Supabase Vector Store creates fragmented / contextless documents from CSV FAQ import

Hello Wouter_Nigrini,

Thank you for your reply. The questions and answers are not longer than two average sentences. BUT I’VE SOLVED IT NOW! I’m getting the right answers from the chat now!

Solution (fixed fragmented / contextless rows in Supabase Vector Store)

Root cause:
The issue was caused by the Default Data Loader ingesting more than just my intended document text.
When the Data Loader was set to load the full JSON input (or effectively treated the whole item as input), it ended up creating separate documents from individual string fields (especially metadata fields like category, faq_question, and source). That’s why Supabase documents.content contained rows like:

  • Lieferung

  • faq_csv

  • the question alone

  • etc.

So the vector store was not “randomly chunking” the FAQ — it was actually embedding metadata values as their own documents.

What I changed

  1. Default Data Loader
    I changed it to load only the actual document text, via expression input:
  • jsonMode: expressionData

  • jsonData: ={{ $json.text }}

This forces the Data Loader to treat only $json.text (my combined Category + Question + Answer) as the document content.

Result

One coherent vector-store document per CSV row (full FAQ)
No more contextless fragments in documents.content
Retrieval quality improved because embeddings are created from the complete FAQ text only

Splitter:

The Recursive Character Text Splitter works as well :slight_smile:

Now i love n8n automation again

1 Like

Hi @Sneggo,

Are you able to share the csv you’re using? I’d like to get an idea of of how long the answers are.

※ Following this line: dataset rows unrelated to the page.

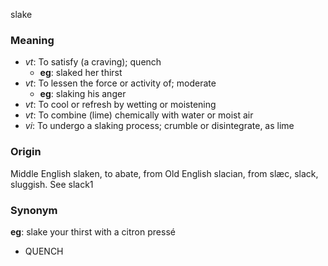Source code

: slake
### Meaning
+ _vt_: To satisfy (a craving); quench
    + __eg__: slaked her thirst
+ _vt_: To lessen the force or activity of; moderate
    + __eg__: slaking his anger
+ _vt_: To cool or refresh by wetting or moistening
+ _vt_: To combine (lime) chemically with water or moist air
+ _vi_: To undergo a slaking process; crumble or disintegrate, as lime

### Origin

Middle English slaken, to abate, from Old English slacian, from slæc, slack, sluggish. See slack1

### Synonym

__eg__: slake your thirst with a citron pressé

+ QUENCH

In the meantime to answer your question, yes this is expected behaviour of any vector db. The reason larger pieces of text is split over multiple records is to preserve token count when using semantic searching, when if too long could cut off the answer and give poor results. However if you’re answers are generally short, then it should fit into one vector. Im curious about your choice of using a char splitter of the recursive text splitter.

Oh, I think I just deleted my original error post, didn’t I? Sorry about that — it was my first post.